Lembro de uma brincadeira muito usada na década de 1970. Quando alguém dizia: “Ah, que é isso, você está fazendo uma generalização apressada”, a resposta sempre era: “Generalização apressada é golpe de Estado na América Latina.” Os mais jovens talvez não captem o espírito da coisa, porque já faz algum tempo que um bando de generais não toma o poder do dia para a noite em nosso continente, mas o vício conceitual continua incrustado em nossa prática. Eu mesmo sou um reincidente obstinado em generalizações imprudentes, ainda mais quando escrevo estas colunas a-toque-de-caixa, de-afogadilho, em-cima-da-perna.
Dias atrás cometi novamente esse pequeno delito, ao criticar o linguajar abstruso posto em prática em alguns setores de nosso mundo acadêmico (“O método de Josué”, 18.2.2004; “O novo latim”, 20.2.2004). Falei, por exemplo, que os nossos cursos universitários de Letras obrigam os alunos a decorar um jargão estruturalista obscuro e que nada acrescenta ao entendimento literário de um texto. Foi uma generalização desajeitada. Falei que quem faz isto são os cursos de Letras, e, de fato, não o fazem os cursos de Engenharia Elétrica nem tampouco os de Odontologia. Por outro lado, faltou a necessária ressalva de que: 1) nem todos os cursos de Letras fazem isto; 2) isto não é tudo que os cursos de Letras fazem; 3) isto também é feito fora dos cursos de Letras – por exemplo, em Oficinas e Seminários literários dirigidos por pessoas que têm esse cacoete teórico.
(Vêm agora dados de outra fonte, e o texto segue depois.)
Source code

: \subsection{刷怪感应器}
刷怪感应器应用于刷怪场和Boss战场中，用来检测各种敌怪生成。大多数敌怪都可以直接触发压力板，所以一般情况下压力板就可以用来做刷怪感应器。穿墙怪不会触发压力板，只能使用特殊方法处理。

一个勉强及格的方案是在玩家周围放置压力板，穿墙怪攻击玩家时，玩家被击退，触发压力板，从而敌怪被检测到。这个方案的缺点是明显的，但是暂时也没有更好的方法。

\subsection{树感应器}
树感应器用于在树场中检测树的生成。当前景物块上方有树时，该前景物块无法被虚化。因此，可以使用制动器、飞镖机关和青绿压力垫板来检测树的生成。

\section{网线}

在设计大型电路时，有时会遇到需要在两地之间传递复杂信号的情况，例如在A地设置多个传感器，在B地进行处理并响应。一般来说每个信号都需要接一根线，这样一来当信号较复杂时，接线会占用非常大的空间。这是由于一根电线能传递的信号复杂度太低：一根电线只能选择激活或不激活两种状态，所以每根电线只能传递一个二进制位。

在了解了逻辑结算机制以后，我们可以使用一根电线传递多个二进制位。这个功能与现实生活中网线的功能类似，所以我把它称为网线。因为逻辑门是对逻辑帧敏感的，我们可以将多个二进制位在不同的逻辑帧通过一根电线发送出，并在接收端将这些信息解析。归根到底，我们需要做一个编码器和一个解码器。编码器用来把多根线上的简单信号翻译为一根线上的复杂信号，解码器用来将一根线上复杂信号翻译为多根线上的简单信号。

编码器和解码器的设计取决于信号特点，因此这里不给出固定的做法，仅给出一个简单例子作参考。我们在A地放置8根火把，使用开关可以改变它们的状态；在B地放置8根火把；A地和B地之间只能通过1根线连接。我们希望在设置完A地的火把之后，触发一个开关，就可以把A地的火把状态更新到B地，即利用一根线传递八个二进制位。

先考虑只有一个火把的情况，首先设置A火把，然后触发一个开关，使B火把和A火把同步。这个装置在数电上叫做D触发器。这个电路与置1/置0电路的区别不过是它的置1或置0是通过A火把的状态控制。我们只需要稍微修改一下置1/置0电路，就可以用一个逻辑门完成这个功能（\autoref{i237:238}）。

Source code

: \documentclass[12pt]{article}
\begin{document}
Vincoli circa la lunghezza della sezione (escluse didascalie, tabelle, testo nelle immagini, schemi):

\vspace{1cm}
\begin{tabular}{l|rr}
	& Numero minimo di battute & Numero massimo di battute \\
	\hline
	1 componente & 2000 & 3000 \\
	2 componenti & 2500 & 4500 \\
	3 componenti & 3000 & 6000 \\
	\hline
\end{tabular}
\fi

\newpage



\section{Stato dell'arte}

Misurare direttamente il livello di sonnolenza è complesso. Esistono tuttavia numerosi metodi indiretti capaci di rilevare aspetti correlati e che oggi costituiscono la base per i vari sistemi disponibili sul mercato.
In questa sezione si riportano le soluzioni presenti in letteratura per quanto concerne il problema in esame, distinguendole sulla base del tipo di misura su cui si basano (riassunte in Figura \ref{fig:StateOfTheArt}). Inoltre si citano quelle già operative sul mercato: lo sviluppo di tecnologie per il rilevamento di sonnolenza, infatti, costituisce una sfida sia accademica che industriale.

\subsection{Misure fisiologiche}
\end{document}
Uma generalização apressada se assemelha a um preconceito, porque, como ele, tende a transferir para o Todo uma característica de uma de suas partes: “o povo brasileiro gosta de futebol”. O Preconceito o faz por decisão do falante, mas a generalização geralmente é só um escorregão lingüístico, um descuido. Generalizamos porque em geral nos falta tempo ou espaço para registrar cada nuance ou cada detalhe contraditório do que estamos descrevendo. Se eu digo “os eleitores de Lula andam insatisfeitos com o seu governo” decerto não me refiro à totalidade desse grupo, mesmo que a percentagem possa ser elevada.
Generalizar é necessário quando, ao invés de examinar uma situação concreta, tudo o que queremos é discutir um conceito, uma idéia abstrata, um princípio. Volta e meia estou afirmando aqui coisas que não são verdades cem-por-cento: que os EUA têm uma posição totalitária em relação a outros países; que a ficção científica é a ponta-de-lança da literatura mundial contemporânea; que a canção eletro-percussiva nordestina é uma nova síntese musical. É, mas nem sempre. Quando precisamos fazer alguma afirmação “macro”, de grande amplitude, temos que deixar de lado os casos especiais, as exceções. Daí a necessidade (que me imponho) do uso de termos como “em geral”, “quase tudo”, “a maior parte”, etc. Generalizar é resumir, e resumir é deixar algo de fora. Como tudo que é inevitável, deve ser feito com cuidado.